───── SUPPLIED DATA

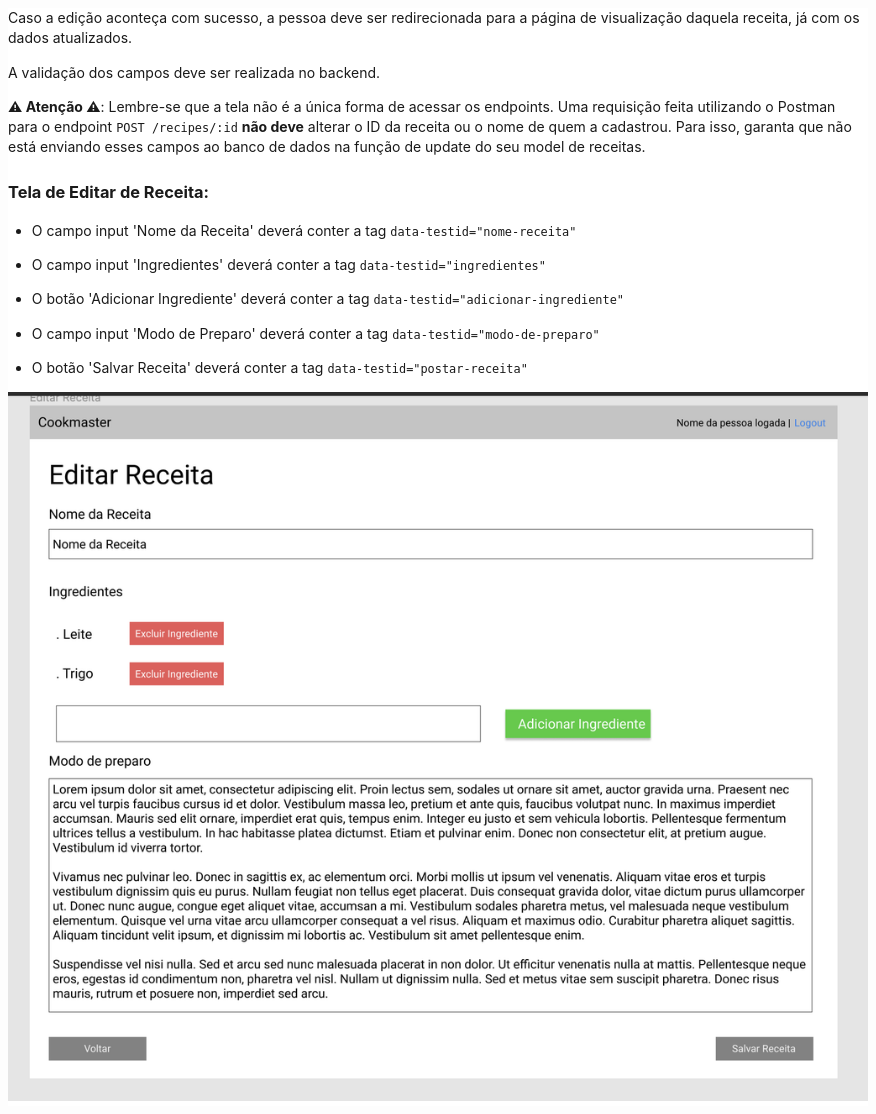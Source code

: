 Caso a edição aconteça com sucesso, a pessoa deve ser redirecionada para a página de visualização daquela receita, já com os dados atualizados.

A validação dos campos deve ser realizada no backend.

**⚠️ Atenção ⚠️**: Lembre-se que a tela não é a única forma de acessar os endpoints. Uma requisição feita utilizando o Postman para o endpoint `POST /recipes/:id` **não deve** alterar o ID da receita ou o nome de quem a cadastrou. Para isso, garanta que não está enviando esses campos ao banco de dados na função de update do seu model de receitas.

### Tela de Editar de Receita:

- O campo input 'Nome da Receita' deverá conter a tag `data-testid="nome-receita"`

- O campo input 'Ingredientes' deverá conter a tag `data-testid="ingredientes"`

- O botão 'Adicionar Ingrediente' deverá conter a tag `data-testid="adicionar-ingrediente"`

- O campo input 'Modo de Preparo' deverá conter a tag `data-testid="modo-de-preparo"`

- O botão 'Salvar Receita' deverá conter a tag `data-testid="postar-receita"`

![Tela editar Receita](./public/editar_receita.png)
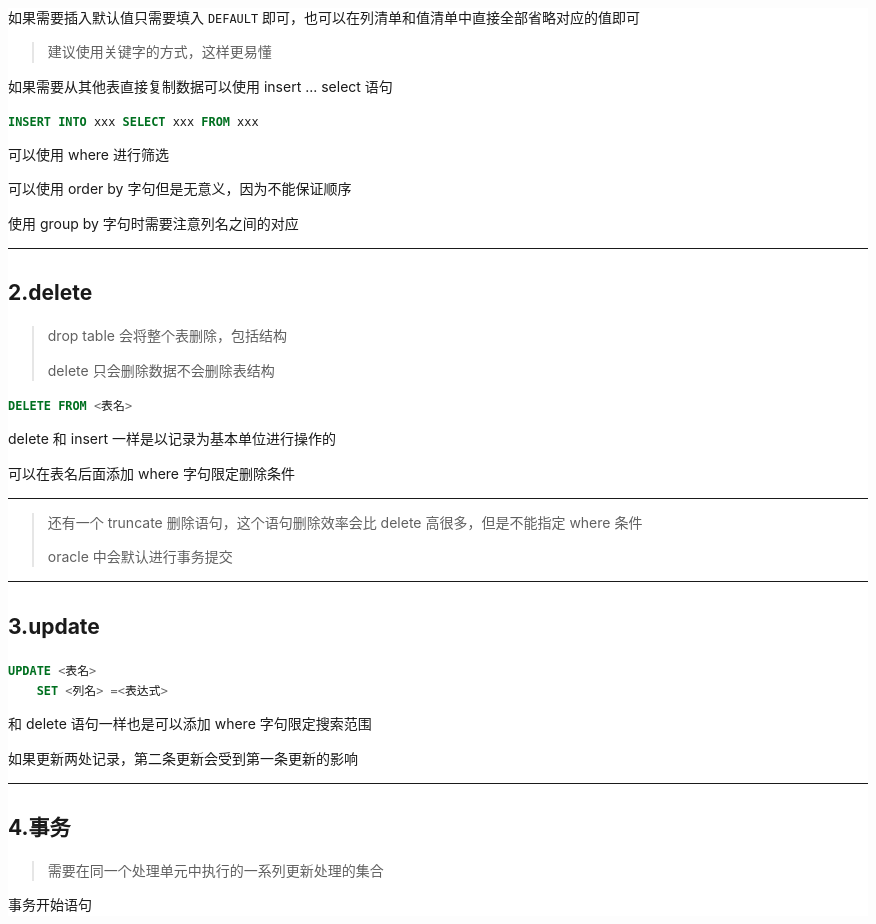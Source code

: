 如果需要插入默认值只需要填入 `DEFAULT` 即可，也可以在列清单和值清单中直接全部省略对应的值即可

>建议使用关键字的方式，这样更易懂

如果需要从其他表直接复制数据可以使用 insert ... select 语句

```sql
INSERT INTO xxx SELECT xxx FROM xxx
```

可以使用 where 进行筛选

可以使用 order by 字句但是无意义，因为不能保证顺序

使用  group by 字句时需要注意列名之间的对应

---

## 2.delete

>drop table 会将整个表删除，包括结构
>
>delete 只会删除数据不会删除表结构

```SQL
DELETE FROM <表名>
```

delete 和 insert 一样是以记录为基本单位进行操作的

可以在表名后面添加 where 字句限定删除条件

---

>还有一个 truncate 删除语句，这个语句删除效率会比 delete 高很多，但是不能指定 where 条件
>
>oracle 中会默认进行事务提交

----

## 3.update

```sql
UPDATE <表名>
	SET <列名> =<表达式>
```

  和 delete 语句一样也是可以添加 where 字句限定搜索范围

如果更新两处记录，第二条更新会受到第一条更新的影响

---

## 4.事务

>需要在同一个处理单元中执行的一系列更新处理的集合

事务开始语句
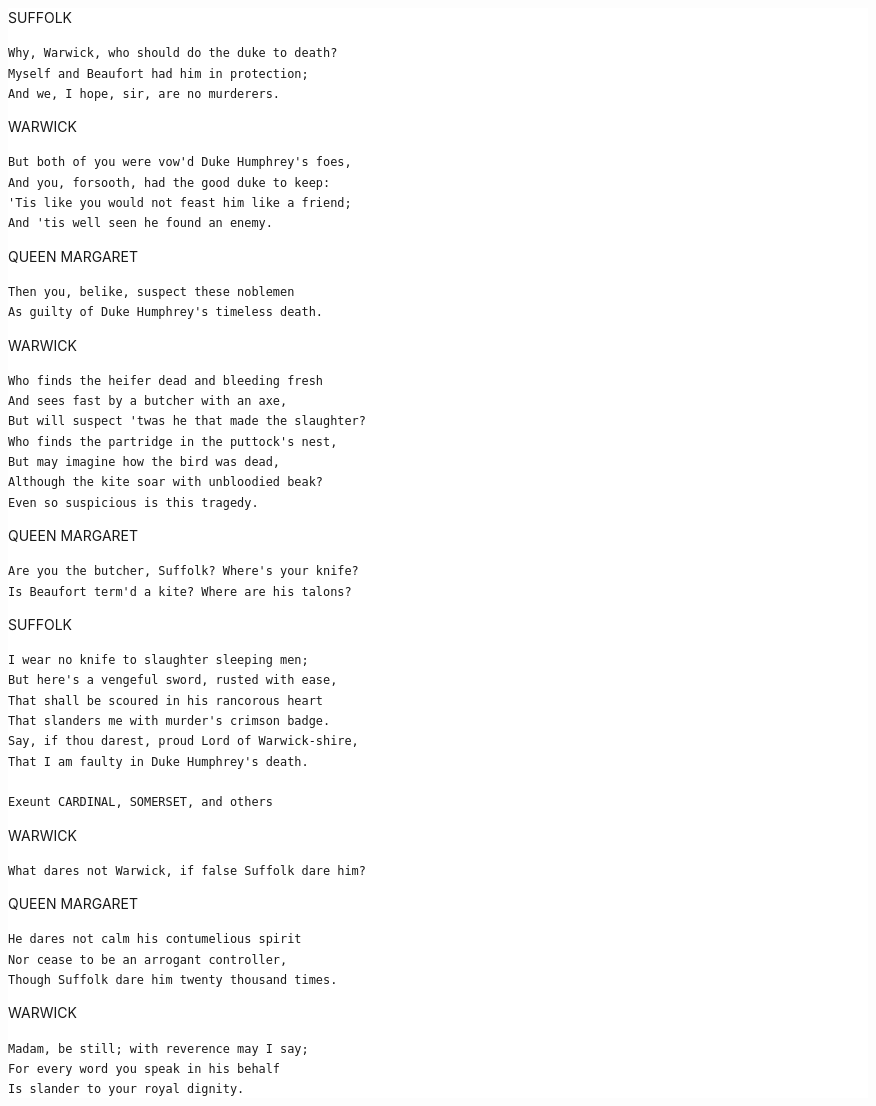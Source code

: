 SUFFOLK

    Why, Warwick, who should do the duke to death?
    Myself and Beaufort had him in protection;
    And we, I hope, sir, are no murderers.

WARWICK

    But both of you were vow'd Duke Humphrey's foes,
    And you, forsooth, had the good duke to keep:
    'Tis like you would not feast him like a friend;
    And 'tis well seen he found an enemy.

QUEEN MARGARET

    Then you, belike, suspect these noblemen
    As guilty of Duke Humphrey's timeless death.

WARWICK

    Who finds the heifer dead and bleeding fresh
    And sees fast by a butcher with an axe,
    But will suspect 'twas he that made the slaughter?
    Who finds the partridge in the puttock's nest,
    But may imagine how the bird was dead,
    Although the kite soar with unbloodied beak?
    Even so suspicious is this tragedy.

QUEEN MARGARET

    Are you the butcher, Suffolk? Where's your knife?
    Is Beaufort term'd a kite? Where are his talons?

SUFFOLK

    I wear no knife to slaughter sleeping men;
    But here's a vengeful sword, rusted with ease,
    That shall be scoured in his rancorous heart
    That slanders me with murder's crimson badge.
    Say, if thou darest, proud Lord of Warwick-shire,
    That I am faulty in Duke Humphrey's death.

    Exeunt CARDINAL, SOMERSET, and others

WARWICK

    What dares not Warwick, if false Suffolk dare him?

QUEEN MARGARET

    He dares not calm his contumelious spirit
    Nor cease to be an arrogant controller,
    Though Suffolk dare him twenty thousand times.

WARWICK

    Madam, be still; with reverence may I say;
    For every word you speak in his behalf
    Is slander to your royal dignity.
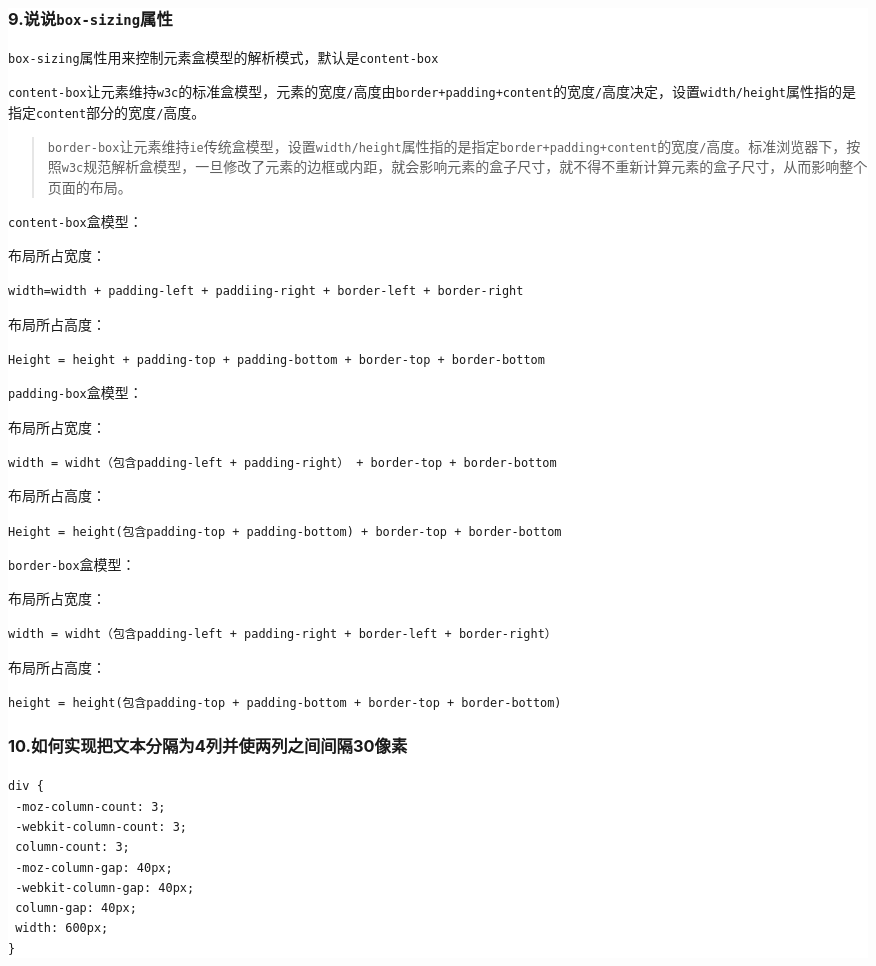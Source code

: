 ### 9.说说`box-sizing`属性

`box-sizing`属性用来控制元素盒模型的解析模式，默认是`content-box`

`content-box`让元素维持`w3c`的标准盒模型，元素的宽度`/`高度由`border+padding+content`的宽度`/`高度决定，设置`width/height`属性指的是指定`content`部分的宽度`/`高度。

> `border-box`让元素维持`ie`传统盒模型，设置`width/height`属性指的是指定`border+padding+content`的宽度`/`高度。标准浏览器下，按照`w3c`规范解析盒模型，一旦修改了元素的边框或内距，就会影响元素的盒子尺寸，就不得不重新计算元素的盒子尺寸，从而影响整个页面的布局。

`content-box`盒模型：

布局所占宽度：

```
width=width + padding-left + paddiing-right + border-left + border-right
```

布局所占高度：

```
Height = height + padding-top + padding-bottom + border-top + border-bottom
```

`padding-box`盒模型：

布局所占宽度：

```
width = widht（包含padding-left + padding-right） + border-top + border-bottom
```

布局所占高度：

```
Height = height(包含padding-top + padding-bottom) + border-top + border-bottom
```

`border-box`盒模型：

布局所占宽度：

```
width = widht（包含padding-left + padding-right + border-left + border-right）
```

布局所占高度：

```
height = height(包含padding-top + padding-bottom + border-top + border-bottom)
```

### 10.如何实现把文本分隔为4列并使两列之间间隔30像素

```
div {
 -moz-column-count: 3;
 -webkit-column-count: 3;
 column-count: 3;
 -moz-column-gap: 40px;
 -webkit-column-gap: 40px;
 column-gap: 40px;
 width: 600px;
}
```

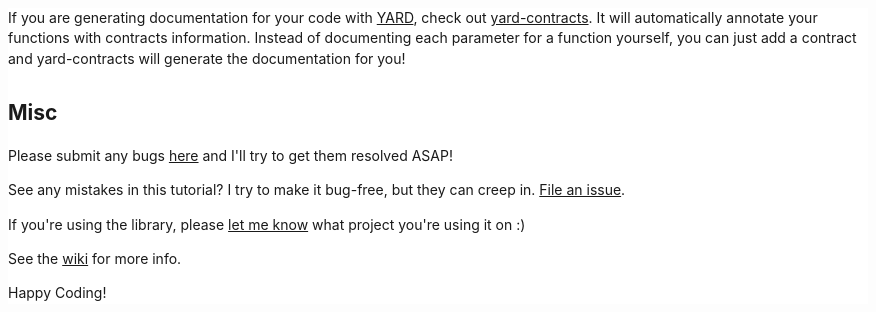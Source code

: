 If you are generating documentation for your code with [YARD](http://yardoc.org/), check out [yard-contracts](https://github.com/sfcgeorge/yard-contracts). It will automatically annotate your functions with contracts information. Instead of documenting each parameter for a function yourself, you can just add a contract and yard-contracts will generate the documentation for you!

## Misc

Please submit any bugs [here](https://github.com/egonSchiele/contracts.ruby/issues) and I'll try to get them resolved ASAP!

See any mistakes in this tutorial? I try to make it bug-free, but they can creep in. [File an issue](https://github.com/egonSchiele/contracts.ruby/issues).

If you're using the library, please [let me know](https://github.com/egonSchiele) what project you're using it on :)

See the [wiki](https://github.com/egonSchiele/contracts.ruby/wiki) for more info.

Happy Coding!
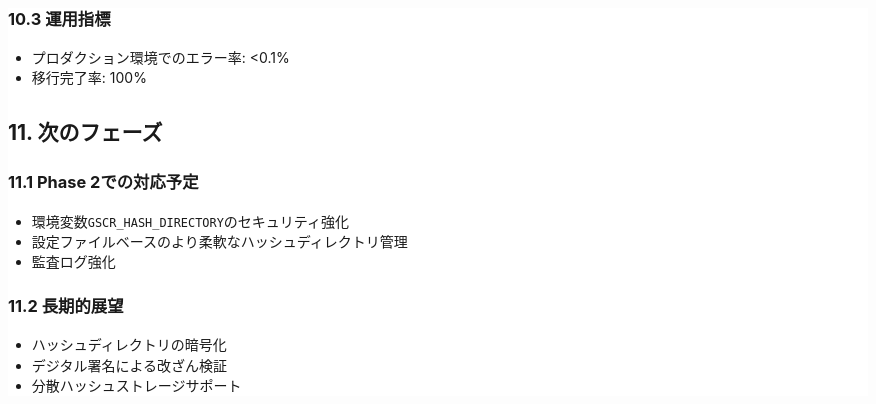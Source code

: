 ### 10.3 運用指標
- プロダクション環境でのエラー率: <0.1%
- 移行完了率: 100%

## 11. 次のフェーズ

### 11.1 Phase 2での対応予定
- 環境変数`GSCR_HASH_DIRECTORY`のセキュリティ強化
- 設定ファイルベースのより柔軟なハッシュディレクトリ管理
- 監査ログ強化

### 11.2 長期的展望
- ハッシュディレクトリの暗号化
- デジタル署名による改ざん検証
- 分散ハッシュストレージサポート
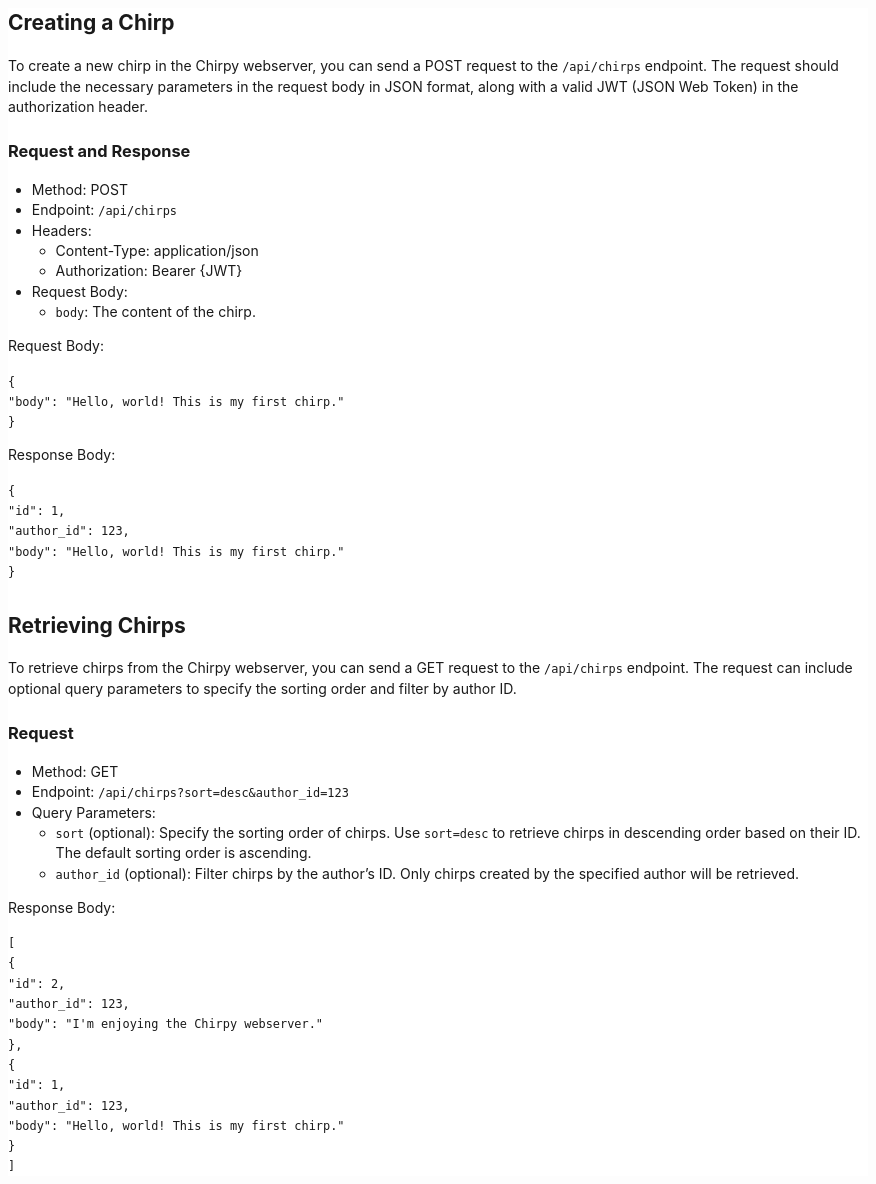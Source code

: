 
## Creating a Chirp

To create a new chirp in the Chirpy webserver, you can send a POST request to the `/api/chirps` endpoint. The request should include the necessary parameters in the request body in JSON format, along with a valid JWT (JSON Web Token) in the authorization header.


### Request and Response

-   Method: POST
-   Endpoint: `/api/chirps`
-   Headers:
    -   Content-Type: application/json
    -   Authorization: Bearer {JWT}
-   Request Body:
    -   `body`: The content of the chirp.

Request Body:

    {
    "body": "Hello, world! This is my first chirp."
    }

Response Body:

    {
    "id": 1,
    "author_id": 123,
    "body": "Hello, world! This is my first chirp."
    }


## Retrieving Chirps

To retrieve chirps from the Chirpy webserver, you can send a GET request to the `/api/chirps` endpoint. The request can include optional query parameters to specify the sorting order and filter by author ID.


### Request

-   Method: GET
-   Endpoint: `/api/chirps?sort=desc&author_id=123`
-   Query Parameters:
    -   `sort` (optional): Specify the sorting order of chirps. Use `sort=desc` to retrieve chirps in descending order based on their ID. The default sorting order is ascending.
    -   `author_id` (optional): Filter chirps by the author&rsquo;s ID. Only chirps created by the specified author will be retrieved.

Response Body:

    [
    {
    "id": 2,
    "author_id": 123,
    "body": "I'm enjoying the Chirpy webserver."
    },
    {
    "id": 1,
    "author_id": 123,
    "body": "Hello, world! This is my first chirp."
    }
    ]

──────────

### [WHAT NEEDS TO BE DONE]
The lines to return are those with the string "ruby" in them; copy each from the entries above.

### [EXERCISE RESPONSE]
Please submit any bugs [here](https://github.com/egonSchiele/contracts.ruby/issues) and I'll try to get them resolved ASAP!
See any mistakes in this tutorial? I try to make it bug-free, but they can creep in. [File an issue](https://github.com/egonSchiele/contracts.ruby/issues).
See the [wiki](https://github.com/egonSchiele/contracts.ruby/wiki) for more info.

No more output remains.